### What the task requires
Look through the entries for the string "your", and copy each line that holds it.
··· Data ···
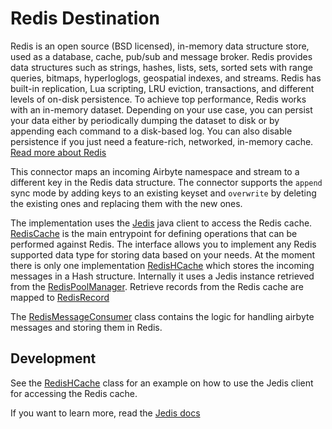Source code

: # Redis Destination

Redis is an open source (BSD licensed), in-memory data structure store, used as a database, cache, pub/sub and message broker. 
Redis provides data structures such as strings, hashes, lists, sets, sorted sets with range queries, bitmaps, hyperloglogs, geospatial indexes, and streams. 
Redis has built-in replication, Lua scripting, LRU eviction, transactions, and different levels of on-disk persistence.
To achieve top performance, Redis works with an in-memory dataset. Depending on your use case, you can persist your data either by periodically dumping the dataset to disk or by appending each command to a disk-based log. You can also disable persistence if you just need a feature-rich, networked, in-memory cache.
[Read more about Redis](https://redis.io/)


This connector maps an incoming Airbyte namespace and stream to a different key in the Redis data structure. The connector supports the `append` sync mode by
adding keys to an existing keyset and `overwrite` by deleting the existing ones and replacing them with the new ones.

The implementation uses the [Jedis](https://github.com/redis/jedis) java client to access the Redis cache. [RedisCache](./src/main/java/io/airbyte/integrations/destination/redis/RedisCache.java) is the main entrypoint for defining operations that can be performed against Redis.
The interface allows you to implement any Redis supported data type for storing data based on your needs.
At the moment there is only one implementation [RedisHCache](./src/main/java/io/airbyte/integrations/destination/redis/RedisHCache.java) which stores the incoming messages in a Hash structure. Internally it uses a Jedis instance retrieved from the 
[RedisPoolManager](./src/main/java/io/airbyte/integrations/destination/redis/RedisPoolManager.java). Retrieve records from the Redis cache are mapped to [RedisRecord](./src/main/java/io/airbyte/integrations/destination/redis/RedisRecord.java)

The [RedisMessageConsumer](./src/main/java/io/airbyte/integrations/destination/redis/RedisMessageConsumer.java)
class contains the logic for handling airbyte messages and storing them in Redis.

## Development

See the [RedisHCache](./src/main/java/io/airbyte/integrations/destination/redis/RedisHCache.java) class for an example on how to use the Jedis client for accessing the Redis cache.

If you want to learn more, read the [Jedis docs](https://github.com/redis/jedis/wiki)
···
### Finished exercise
To achieve top performance, Redis works with an in-memory dataset. Depending on your use case, you can persist your data either by periodically dumping the dataset to disk or by appending each command to a disk-based log. You can also disable persistence if you just need a feature-rich, networked, in-memory cache.
The interface allows you to implement any Redis supported data type for storing data based on your needs.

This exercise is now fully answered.